Ya en todas las encuestas la desaprobación de Petro ronda el 60% y su aprobación, el 30%. Dos de cada tres colombianos están en desacuerdo con la manera como está gobernando. En las calles, el apoyo de antes es historia, sus lánguidas marchas están alimentadas por funcionarios públicos y estudiantes obligados. Con todo, ya no llenan calles ni plazas. Ante marchas opositoras muchísimo más robustas, al gobernante no le queda más que desprestigiarlas: ‘No salieron señoras de los tintos’, ‘Eran arribistas de clase media-alta’, ‘Son como esos que no querían acabar la esclavitud’.

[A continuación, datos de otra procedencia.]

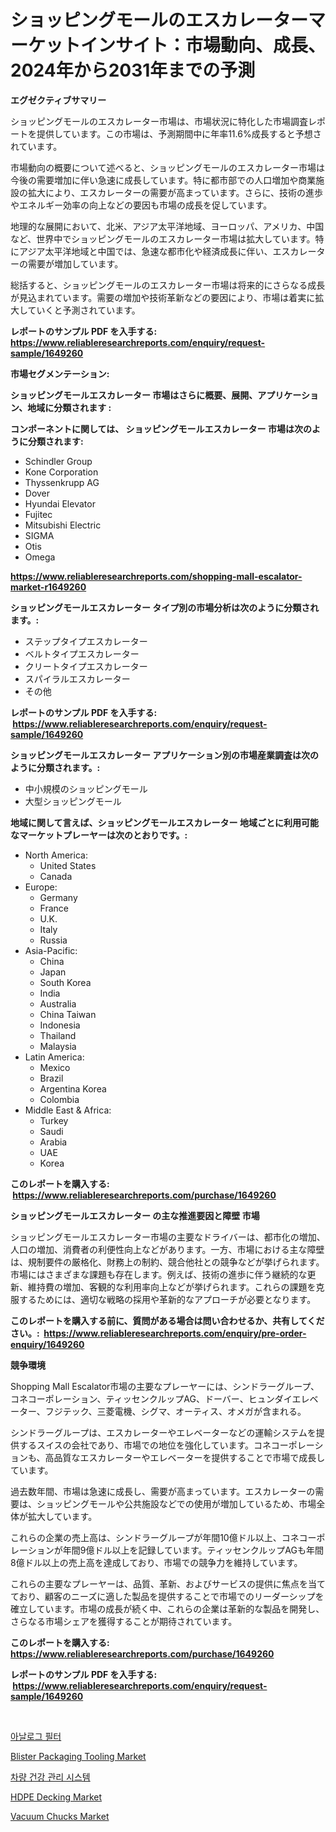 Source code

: <p><h1>ショッピングモールのエスカレーターマーケットインサイト：市場動向、成長、2024年から2031年までの予測</h1></p><p><strong>エグゼクティブサマリー</strong></p>
<p><p>ショッピングモールのエスカレーター市場は、市場状況に特化した市場調査レポートを提供しています。この市場は、予測期間中に年率11.6%成長すると予想されています。</p><p>市場動向の概要について述べると、ショッピングモールのエスカレーター市場は今後の需要増加に伴い急速に成長しています。特に都市部での人口増加や商業施設の拡大により、エスカレーターの需要が高まっています。さらに、技術の進歩やエネルギー効率の向上などの要因も市場の成長を促しています。</p><p>地理的な展開において、北米、アジア太平洋地域、ヨーロッパ、アメリカ、中国など、世界中でショッピングモールのエスカレーター市場は拡大しています。特にアジア太平洋地域と中国では、急速な都市化や経済成長に伴い、エスカレーターの需要が増加しています。</p><p>総括すると、ショッピングモールのエスカレーター市場は将来的にさらなる成長が見込まれています。需要の増加や技術革新などの要因により、市場は着実に拡大していくと予測されています。</p></p>
<p><strong>レポートのサンプル PDF を入手する: <a href="https://www.reliableresearchreports.com/enquiry/request-sample/1649260">https://www.reliableresearchreports.com/enquiry/request-sample/1649260</a></strong></p>
<p><strong>市場セグメンテーション:</strong></p>
<p><strong> ショッピングモールエスカレーター 市場はさらに概要、展開、アプリケーション、地域に分類されます :</strong></p>
<p><strong>コンポーネントに関しては、 ショッピングモールエスカレーター 市場は次のように分類されます: &nbsp;</strong></p>
<p><ul><li>Schindler Group</li><li>Kone Corporation</li><li>Thyssenkrupp AG</li><li>Dover</li><li>Hyundai Elevator</li><li>Fujitec</li><li>Mitsubishi Electric</li><li>SIGMA</li><li>Otis</li><li>Omega</li></ul></p>
<p><strong><a href="https://www.reliableresearchreports.com/shopping-mall-escalator-market-r1649260">https://www.reliableresearchreports.com/shopping-mall-escalator-market-r1649260</a></strong></p>
<p><strong> ショッピングモールエスカレーター タイプ別の市場分析は次のように分類されます。:</strong></p>
<p><ul><li>ステップタイプエスカレーター</li><li>ベルトタイプエスカレーター</li><li>クリートタイプエスカレーター</li><li>スパイラルエスカレーター</li><li>その他</li></ul></p>
<p><strong>レポートのサンプル PDF を入手する: &nbsp;<a href="https://www.reliableresearchreports.com/enquiry/request-sample/1649260">https://www.reliableresearchreports.com/enquiry/request-sample/1649260</a></strong></p>
<p><strong> ショッピングモールエスカレーター アプリケーション別の市場産業調査は次のように分類されます。:</strong></p>
<p><ul><li>中小規模のショッピングモール</li><li>大型ショッピングモール</li></ul></p>
<p><strong>地域に関して言えば、ショッピングモールエスカレーター 地域ごとに利用可能なマーケットプレーヤーは次のとおりです。:</strong></p>
<p><ul>
    <li>
        North America:
        <ul>
            <li>United States</li>
            <li>Canada</li>
        </ul>
    </li>
    <li>
        Europe:
        <ul>
            <li>Germany</li>
            <li>France</li>
            <li>U.K.</li>
            <li>Italy</li>
            <li>Russia</li>
        </ul>
    </li>
    <li>
        Asia-Pacific:
        <ul>
            <li>China</li>
            <li>Japan</li>
            <li>South Korea</li>
            <li>India</li>
            <li>Australia</li>
            <li>China Taiwan</li>
            <li>Indonesia</li>
            <li>Thailand</li>
            <li>Malaysia</li>
        </ul>
    </li>
    <li>
        Latin America:
        <ul>
            <li>Mexico</li>
            <li>Brazil</li>
            <li>Argentina Korea</li>
            <li>Colombia</li>
        </ul>
    </li>
    <li>
        Middle East & Africa:
        <ul>
            <li>Turkey</li>
            <li>Saudi</li>
            <li>Arabia</li>
            <li>UAE</li>
            <li>Korea</li>
        </ul>
    </li>
    </ul></p>
<p><strong>このレポートを購入する: &nbsp;<a href="https://www.reliableresearchreports.com/purchase/1649260">https://www.reliableresearchreports.com/purchase/1649260</a></strong></p>
<p><strong>ショッピングモールエスカレーター の主な推進要因と障壁 市場</strong></p>
<p><p>ショッピングモールエスカレーター市場の主要なドライバーは、都市化の増加、人口の増加、消費者の利便性向上などがあります。一方、市場における主な障壁は、規制要件の厳格化、財務上の制約、競合他社との競争などが挙げられます。市場にはさまざまな課題も存在します。例えば、技術の進歩に伴う継続的な更新、維持費の増加、客観的な利用率向上などが挙げられます。これらの課題を克服するためには、適切な戦略の採用や革新的なアプローチが必要となります。</p></p>
<p><strong>このレポートを購入する前に、質問がある場合は問い合わせるか、共有してください。:&nbsp; <a href="https://www.reliableresearchreports.com/enquiry/pre-order-enquiry/1649260">https://www.reliableresearchreports.com/enquiry/pre-order-enquiry/1649260</a></strong></p>
<p><strong>競争環境</strong></p>
<p><p>Shopping Mall Escalator市場の主要なプレーヤーには、シンドラーグループ、コネコーポレーション、ティッセンクルップAG、ドーバー、ヒュンダイエレベーター、フジテック、三菱電機、シグマ、オーティス、オメガが含まれる。 </p><p>シンドラーグループは、エスカレーターやエレベーターなどの運輸システムを提供するスイスの会社であり、市場での地位を強化しています。コネコーポレーションも、高品質なエスカレーターやエレベーターを提供することで市場で成長しています。 </p><p>過去数年間、市場は急速に成長し、需要が高まっています。エスカレーターの需要は、ショッピングモールや公共施設などでの使用が増加しているため、市場全体が拡大しています。 </p><p>これらの企業の売上高は、シンドラーグループが年間10億ドル以上、コネコーポレーションが年間9億ドル以上を記録しています。ティッセンクルップAGも年間8億ドル以上の売上高を達成しており、市場での競争力を維持しています。 </p><p>これらの主要なプレーヤーは、品質、革新、およびサービスの提供に焦点を当てており、顧客のニーズに適した製品を提供することで市場でのリーダーシップを確立しています。市場の成長が続く中、これらの企業は革新的な製品を開発し、さらなる市場シェアを獲得することが期待されています。</p></p>
<p><strong>このレポートを購入する: &nbsp; <a href="https://www.reliableresearchreports.com/purchase/1649260">https://www.reliableresearchreports.com/purchase/1649260</a></strong></p>
<p><strong>レポートのサンプル PDF を入手する: &nbsp;<a href="https://www.reliableresearchreports.com/enquiry/request-sample/1649260">https://www.reliableresearchreports.com/enquiry/request-sample/1649260</a></strong><strong></strong></p>
<p>&nbsp;</p>
<p><p><a href="https://github.com/vsap75a286l/Market-Research-Report-List-1/blob/main/320316926003.md">아날로그 필터</a></p><p><a href="https://github.com/lylyparadise/Market-Research-Report-List-2/blob/main/blister-packaging-tooling-market.md">Blister Packaging Tooling Market</a></p><p><a href="https://github.com/Maeennan456456/Market-Research-Report-List-1/blob/main/755851026004.md">차량 건강 관리 시스템</a></p><p><a href="https://issuu.com/reportprime-2/docs/hdpe-decking-market-size-2030.pptx">HDPE Decking Market</a></p><p><a href="https://view.publitas.com/reportprime-1/analyzing-vacuum-chucks-market-global-industry-perspective-and-forecast-2024-to-2031/">Vacuum Chucks Market</a></p></p>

Hasta el dólar perdió el miedo y va en picada. Los inversionistas ya no creen a Petro capaz de implementar las delirantes y destructivas reformas de su cacareado ‘cambio’, y la prensa internacional coincide en que el gobierno de Petro se ‘descarriló’ y que se pasará los tres años que le quedan defendiéndose.
Ojalá así sea, pero no puede cantarse victoria cuando un personaje de esta calaña prepara maniobras perversas como las ‘asambleas populares’ para acabar con una democracia que tiene muchas fuerzas enemigas unidas bajo el ala del petrismo. Un rufián no juega si no tiene ases bajo la manga.